Source data section start

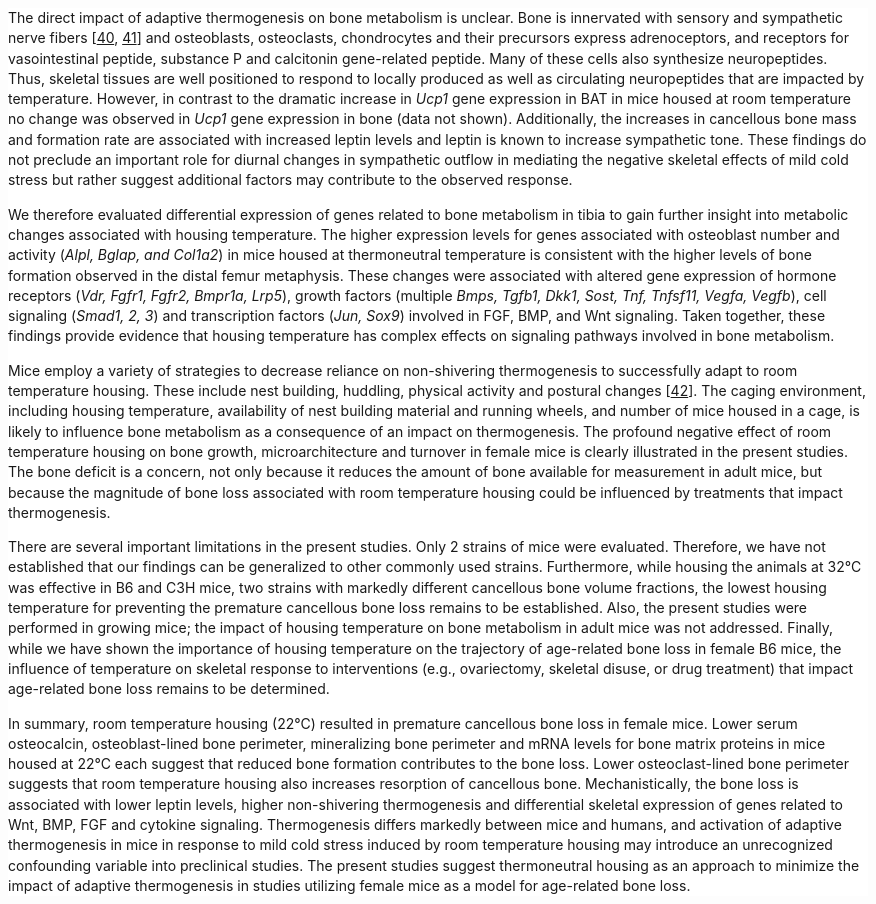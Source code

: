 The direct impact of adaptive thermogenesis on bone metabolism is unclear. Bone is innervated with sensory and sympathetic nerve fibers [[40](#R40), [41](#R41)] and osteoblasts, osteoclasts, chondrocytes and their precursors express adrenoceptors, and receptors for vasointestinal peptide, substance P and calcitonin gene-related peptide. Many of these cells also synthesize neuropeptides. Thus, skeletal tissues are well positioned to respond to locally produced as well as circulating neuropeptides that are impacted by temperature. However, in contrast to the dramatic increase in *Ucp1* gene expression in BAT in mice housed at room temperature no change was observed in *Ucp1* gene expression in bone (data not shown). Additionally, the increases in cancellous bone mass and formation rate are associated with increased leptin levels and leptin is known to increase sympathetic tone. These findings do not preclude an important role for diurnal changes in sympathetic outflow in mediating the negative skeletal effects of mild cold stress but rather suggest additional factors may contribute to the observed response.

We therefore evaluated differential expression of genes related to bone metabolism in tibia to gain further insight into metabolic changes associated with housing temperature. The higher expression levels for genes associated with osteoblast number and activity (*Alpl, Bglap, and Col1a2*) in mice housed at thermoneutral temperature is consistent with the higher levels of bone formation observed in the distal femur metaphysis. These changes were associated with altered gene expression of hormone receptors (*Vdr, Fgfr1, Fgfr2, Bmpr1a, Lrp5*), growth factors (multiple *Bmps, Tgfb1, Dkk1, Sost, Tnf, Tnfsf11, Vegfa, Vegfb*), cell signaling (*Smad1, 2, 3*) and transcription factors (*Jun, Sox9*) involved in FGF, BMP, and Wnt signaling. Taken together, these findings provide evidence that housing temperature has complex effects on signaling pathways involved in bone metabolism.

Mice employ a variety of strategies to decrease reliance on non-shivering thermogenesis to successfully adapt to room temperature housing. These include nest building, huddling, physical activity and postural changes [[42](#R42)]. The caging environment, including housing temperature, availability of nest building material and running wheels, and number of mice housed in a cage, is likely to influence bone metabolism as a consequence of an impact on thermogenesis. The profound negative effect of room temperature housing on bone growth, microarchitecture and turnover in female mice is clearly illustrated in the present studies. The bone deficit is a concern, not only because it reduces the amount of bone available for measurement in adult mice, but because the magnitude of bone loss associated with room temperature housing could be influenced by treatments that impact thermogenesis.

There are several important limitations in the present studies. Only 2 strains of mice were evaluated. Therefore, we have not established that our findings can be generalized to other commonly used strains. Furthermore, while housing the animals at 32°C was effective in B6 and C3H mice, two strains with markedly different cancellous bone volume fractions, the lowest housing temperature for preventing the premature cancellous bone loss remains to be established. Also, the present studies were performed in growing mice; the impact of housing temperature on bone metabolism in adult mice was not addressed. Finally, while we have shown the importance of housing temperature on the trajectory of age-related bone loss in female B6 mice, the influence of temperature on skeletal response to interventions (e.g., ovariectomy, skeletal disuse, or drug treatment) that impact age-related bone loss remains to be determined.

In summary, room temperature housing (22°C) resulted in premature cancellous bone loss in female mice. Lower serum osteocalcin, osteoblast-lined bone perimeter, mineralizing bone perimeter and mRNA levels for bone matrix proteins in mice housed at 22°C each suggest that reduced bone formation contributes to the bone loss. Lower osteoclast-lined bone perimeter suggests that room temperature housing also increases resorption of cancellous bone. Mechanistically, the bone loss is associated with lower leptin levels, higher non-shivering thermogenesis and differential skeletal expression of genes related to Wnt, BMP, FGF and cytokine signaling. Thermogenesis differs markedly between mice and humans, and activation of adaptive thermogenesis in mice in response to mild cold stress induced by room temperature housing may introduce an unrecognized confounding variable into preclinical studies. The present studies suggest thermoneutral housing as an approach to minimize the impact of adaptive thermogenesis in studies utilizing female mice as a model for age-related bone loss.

Source data section end

Repeat, exactly and in full, every entry in the data, but not the pictures.

Source code

: The direct impact of adaptive thermogenesis on bone metabolism is unclear. Bone is innervated with sensory and sympathetic nerve fibers [[40](#R40), [41](#R41)] and osteoblasts, osteoclasts, chondrocytes and their precursors express adrenoceptors, and receptors for vasointestinal peptide, substance P and calcitonin gene-related peptide. Many of these cells also synthesize neuropeptides. Thus, skeletal tissues are well positioned to respond to locally produced as well as circulating neuropeptides that are impacted by temperature. However, in contrast to the dramatic increase in *Ucp1* gene expression in BAT in mice housed at room temperature no change was observed in *Ucp1* gene expression in bone (data not shown). Additionally, the increases in cancellous bone mass and formation rate are associated with increased leptin levels and leptin is known to increase sympathetic tone. These findings do not preclude an important role for diurnal changes in sympathetic outflow in mediating the negative skeletal effects of mild cold stress but rather suggest additional factors may contribute to the observed response.

We therefore evaluated differential expression of genes related to bone metabolism in tibia to gain further insight into metabolic changes associated with housing temperature. The higher expression levels for genes associated with osteoblast number and activity (*Alpl, Bglap, and Col1a2*) in mice housed at thermoneutral temperature is consistent with the higher levels of bone formation observed in the distal femur metaphysis. These changes were associated with altered gene expression of hormone receptors (*Vdr, Fgfr1, Fgfr2, Bmpr1a, Lrp5*), growth factors (multiple *Bmps, Tgfb1, Dkk1, Sost, Tnf, Tnfsf11, Vegfa, Vegfb*), cell signaling (*Smad1, 2, 3*) and transcription factors (*Jun, Sox9*) involved in FGF, BMP, and Wnt signaling. Taken together, these findings provide evidence that housing temperature has complex effects on signaling pathways involved in bone metabolism.

Mice employ a variety of strategies to decrease reliance on non-shivering thermogenesis to successfully adapt to room temperature housing. These include nest building, huddling, physical activity and postural changes [[42](#R42)]. The caging environment, including housing temperature, availability of nest building material and running wheels, and number of mice housed in a cage, is likely to influence bone metabolism as a consequence of an impact on thermogenesis. The profound negative effect of room temperature housing on bone growth, microarchitecture and turnover in female mice is clearly illustrated in the present studies. The bone deficit is a concern, not only because it reduces the amount of bone available for measurement in adult mice, but because the magnitude of bone loss associated with room temperature housing could be influenced by treatments that impact thermogenesis.

There are several important limitations in the present studies. Only 2 strains of mice were evaluated. Therefore, we have not established that our findings can be generalized to other commonly used strains. Furthermore, while housing the animals at 32°C was effective in B6 and C3H mice, two strains with markedly different cancellous bone volume fractions, the lowest housing temperature for preventing the premature cancellous bone loss remains to be established. Also, the present studies were performed in growing mice; the impact of housing temperature on bone metabolism in adult mice was not addressed. Finally, while we have shown the importance of housing temperature on the trajectory of age-related bone loss in female B6 mice, the influence of temperature on skeletal response to interventions (e.g., ovariectomy, skeletal disuse, or drug treatment) that impact age-related bone loss remains to be determined.

In summary, room temperature housing (22°C) resulted in premature cancellous bone loss in female mice. Lower serum osteocalcin, osteoblast-lined bone perimeter, mineralizing bone perimeter and mRNA levels for bone matrix proteins in mice housed at 22°C each suggest that reduced bone formation contributes to the bone loss. Lower osteoclast-lined bone perimeter suggests that room temperature housing also increases resorption of cancellous bone. Mechanistically, the bone loss is associated with lower leptin levels, higher non-shivering thermogenesis and differential skeletal expression of genes related to Wnt, BMP, FGF and cytokine signaling. Thermogenesis differs markedly between mice and humans, and activation of adaptive thermogenesis in mice in response to mild cold stress induced by room temperature housing may introduce an unrecognized confounding variable into preclinical studies. The present studies suggest thermoneutral housing as an approach to minimize the impact of adaptive thermogenesis in studies utilizing female mice as a model for age-related bone loss.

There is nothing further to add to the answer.